Prompt> Please retype the entries below exactly, only from their first line through the line containing "# Ubuntu 16.04 - aarch64 (for ARM server)", leaving every picture out.

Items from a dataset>

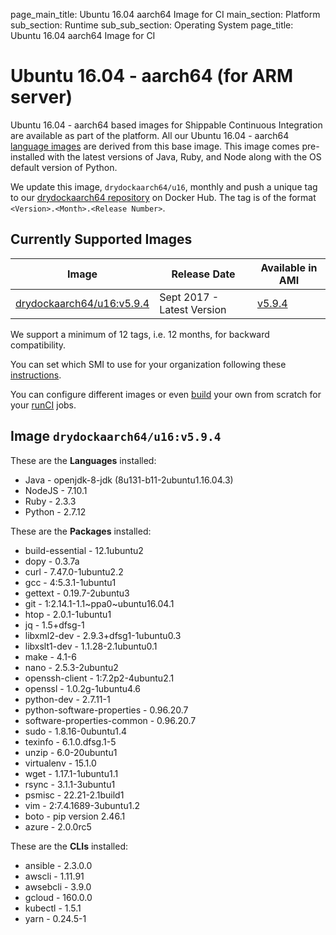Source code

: page_main_title: Ubuntu 16.04 aarch64 Image for CI
main_section: Platform
sub_section: Runtime
sub_sub_section: Operating System
page_title: Ubuntu 16.04 aarch64 Image for CI

# Ubuntu 16.04 - aarch64 (for ARM server)

Ubuntu 16.04 - aarch64 based images for Shippable Continuous Integration are available as part of the platform. All our Ubuntu 16.04 - aarch64 [language images](/platform/runtime/language/overview) are derived from this base image. This image comes pre-installed with the latest versions of Java, Ruby, and Node along with the OS default version of Python.

We update this image, `drydockaarch64/u16`, monthly and push a unique tag to our [drydockaarch64 repository](https://hub.docker.com/r/drydockaarch64/u16/) on Docker Hub. The tag is of the format `<Version>.<Month>.<Release Number>`.

## Currently Supported Images

|Image| Release Date |Available in AMI |
|----------|------------|-----|
[drydockaarch64/u16:v5.9.4](/platform/runtime/os/ubuntu16-aarch64#v594)  | Sept 2017 - Latest Version | [v5.9.4](/platform/tutorial/runtime/ami-v594-aarch64)

We support a minimum of 12 tags, i.e. 12 months, for backward compatibility.

You can set which SMI to use for your organization following these [instructions](/ci/build-image).

You can configure different images or even [build](/ci/custom-docker-image) your own from scratch for your [runCI](/platform/workflow/job/runci) jobs.

<a name="v594"></a>
## Image `drydockaarch64/u16:v5.9.4`

These are the **Languages** installed:

* Java - openjdk-8-jdk (8u131-b11-2ubuntu1.16.04.3)
* NodeJS - 7.10.1
* Ruby - 2.3.3
* Python - 2.7.12

These are the **Packages** installed:

*  build-essential - 12.1ubuntu2
*  dopy - 0.3.7a
*  curl - 7.47.0-1ubuntu2.2
*  gcc - 4:5.3.1-1ubuntu1
*  gettext - 0.19.7-2ubuntu3
*  git - 1:2.14.1-1.1~ppa0~ubuntu16.04.1
*  htop - 2.0.1-1ubuntu1
*  jq - 1.5+dfsg-1
*  libxml2-dev - 2.9.3+dfsg1-1ubuntu0.3
*  libxslt1-dev - 1.1.28-2.1ubuntu0.1
*  make - 4.1-6
*  nano - 2.5.3-2ubuntu2
*  openssh-client - 1:7.2p2-4ubuntu2.1
*  openssl - 1.0.2g-1ubuntu4.6
*  python-dev - 2.7.11-1
*  python-software-properties - 0.96.20.7
*  software-properties-common - 0.96.20.7
*  sudo - 1.8.16-0ubuntu1.4
*  texinfo - 6.1.0.dfsg.1-5
*  unzip - 6.0-20ubuntu1
*  virtualenv - 15.1.0
*  wget - 1.17.1-1ubuntu1.1
*  rsync - 3.1.1-3ubuntu1
*  psmisc - 22.21-2.1build1
*  vim - 2:7.4.1689-3ubuntu1.2
*  boto - pip version 2.46.1
*  azure - 2.0.0rc5

These are the **CLIs** installed:

* ansible - 2.3.0.0
* awscli - 1.11.91
* awsebcli - 3.9.0
* gcloud - 160.0.0
* kubectl - 1.5.1
* yarn - 0.24.5-1

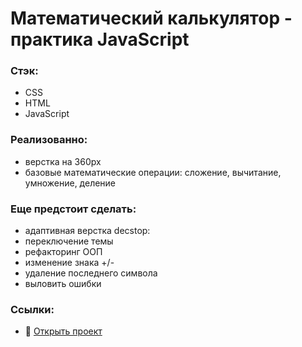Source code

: # Математический калькулятор - практика JavaScript

### Стэк:
* CSS
* HTML
* JavaScript

### Реализованно:
* верстка на 360px
* базовые математические операции: сложение, вычитание, умножение, деление

### Еще предстоит сделать:
* адаптивная верстка decstop:
* переключение темы
* рефакторинг ООП
* изменение знака +/-
* удаление последнего символа
* выловить ошибки

### Ссылки:
* :mag_right: [Открыть проект](https://gutmalina.github.io/calculator)
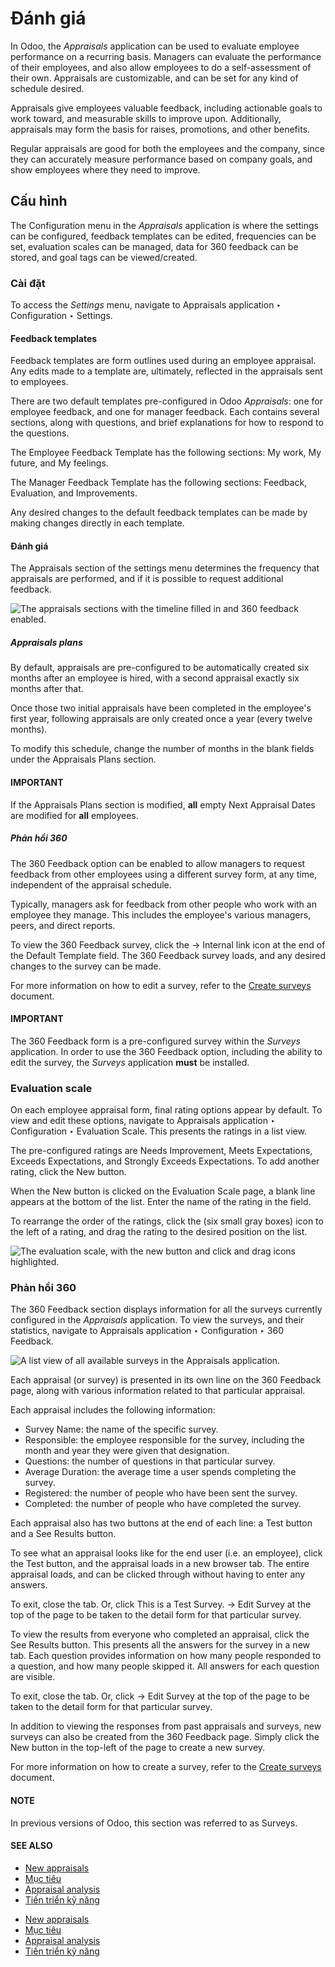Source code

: # Đánh giá

In Odoo, the *Appraisals* application can be used to evaluate employee performance on a recurring
basis. Managers can evaluate the performance of their employees, and also allow employees to do a
self-assessment of their own. Appraisals are customizable, and can be set for any kind of schedule
desired.

Appraisals give employees valuable feedback, including actionable goals to work toward, and
measurable skills to improve upon. Additionally, appraisals may form the basis for raises,
promotions, and other benefits.

Regular appraisals are good for both the employees and the company, since they can accurately
measure performance based on company goals, and show employees where they need to improve.

## Cấu hình

The Configuration menu in the *Appraisals* application is where the settings can be
configured, feedback templates can be edited, frequencies can be set, evaluation scales can be
managed, data for 360 feedback can be stored, and goal tags can be viewed/created.

### Cài đặt

To access the *Settings* menu, navigate to Appraisals application ‣ Configuration
‣ Settings.

#### Feedback templates

Feedback templates are form outlines used during an employee appraisal. Any edits made to a template
are, ultimately, reflected in the appraisals sent to employees.

There are two default templates pre-configured in Odoo *Appraisals*: one for employee feedback, and
one for manager feedback. Each contains several sections, along with questions, and brief
explanations for how to respond to the questions.

The Employee Feedback Template has the following sections: My work,
My future, and My feelings.

The Manager Feedback Template has the following sections: Feedback,
Evaluation, and Improvements.

Any desired changes to the default feedback templates can be made by making changes directly in each
template.

#### Đánh giá

The Appraisals section of the settings menu determines the frequency that appraisals are
performed, and if it is possible to request additional feedback.

![The appraisals sections with the timeline filled in and 360 feedback enabled.](../../.gitbook/assets/appraisals-setting.png)

<a id="appraisals-appraisal-plan"></a>

##### Appraisals plans

By default, appraisals are pre-configured to be automatically created six months after an employee
is hired, with a second appraisal exactly six months after that.

Once those two initial appraisals have been completed in the employee's first year, following
appraisals are only created once a year (every twelve months).

To modify this schedule, change the number of months in the blank fields under the
Appraisals Plans section.

#### IMPORTANT
If the Appraisals Plans section is modified, **all** empty Next Appraisal
Dates are modified for **all** employees.

##### Phản hồi 360

The 360 Feedback option can be enabled to allow managers to request feedback from other
employees using a different survey form, at any time, independent of the appraisal schedule.

Typically, managers ask for feedback from other people who work with an employee they manage. This
includes the employee's various managers, peers, and direct reports.

To view the 360 Feedback survey, click the → Internal link icon at the end
of the Default Template field. The 360 Feedback survey loads, and any
desired changes to the survey can be made.

For more information on how to edit a survey, refer to the [Create surveys](../marketing/surveys/create.md)
document.

#### IMPORTANT
The 360 Feedback form is a pre-configured survey within the *Surveys* application. In
order to use the 360 Feedback option, including the ability to edit the survey, the
*Surveys* application **must** be installed.

### Evaluation scale

On each employee appraisal form, final rating options appear by default. To view and edit these
options, navigate to Appraisals application ‣ Configuration ‣ Evaluation Scale.
This presents the ratings in a list view.

The pre-configured ratings are Needs Improvement, Meets Expectations,
Exceeds Expectations, and Strongly Exceeds Expectations. To add another
rating, click the New button.

When the New button is clicked on the Evaluation Scale page, a blank line
appears at the bottom of the list. Enter the name of the rating in the field.

To rearrange the order of the ratings, click the (six small gray boxes) icon to the left
of a rating, and drag the rating to the desired position on the list.

![The evaluation scale, with the new button and click and drag icons highlighted.](../../.gitbook/assets/evaluation-scale.png)

### Phản hồi 360

The 360 Feedback section displays information for all the surveys currently configured
in the *Appraisals* application. To view the surveys, and their statistics, navigate to
Appraisals application ‣ Configuration ‣ 360 Feedback.

![A list view of all available surveys in the Appraisals application.](../../.gitbook/assets/survey-list.png)

Each appraisal (or survey) is presented in its own line on the 360 Feedback page, along
with various information related to that particular appraisal.

Each appraisal includes the following information:

- Survey Name: the name of the specific survey.
- Responsible: the employee responsible for the survey, including the month and year
  they were given that designation.
- Questions: the number of questions in that particular survey.
- Average Duration: the average time a user spends completing the survey.
- Registered: the number of people who have been sent the survey.
- Completed: the number of people who have completed the survey.

Each appraisal also has two buttons at the end of each line: a Test button and a
See Results button.

To see what an appraisal looks like for the end user (i.e. an employee), click the Test
button, and the appraisal loads in a new browser tab. The entire appraisal loads, and can be clicked
through without having to enter any answers.

To exit, close the tab. Or, click This is a Test Survey. → Edit Survey at the top of the
page to be taken to the detail form for that particular survey.

To view the results from everyone who completed an appraisal, click the See Results
button. This presents all the answers for the survey in a new tab. Each question provides
information on how many people responded to a question, and how many people skipped it. All answers
for each question are visible.

To exit, close the tab. Or, click → Edit Survey at the top of the page to be taken to
the detail form for that particular survey.

In addition to viewing the responses from past appraisals and surveys, new surveys can also be
created from the 360 Feedback page. Simply click the New button in the
top-left of the page to create a new survey.

For more information on how to create a survey, refer to the [Create surveys](../marketing/surveys/create.md)
document.

#### NOTE
In previous versions of Odoo, this section was referred to as Surveys.

#### SEE ALSO
- [New appraisals](appraisals/new_appraisals.md)
- [Mục tiêu](appraisals/goals.md)
- [Appraisal analysis](appraisals/appraisal_analysis.md)
- [Tiến triển kỹ năng](appraisals/skills_evolution.md)

* [New appraisals](appraisals/new_appraisals.md)
* [Mục tiêu](appraisals/goals.md)
* [Appraisal analysis](appraisals/appraisal_analysis.md)
* [Tiến triển kỹ năng](appraisals/skills_evolution.md)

Output of the exercise>
Source code

: page_main_title: Ubuntu 16.04 aarch64 Image for CI
main_section: Platform
sub_section: Runtime
sub_sub_section: Operating System
page_title: Ubuntu 16.04 aarch64 Image for CI

# Ubuntu 16.04 - aarch64 (for ARM server)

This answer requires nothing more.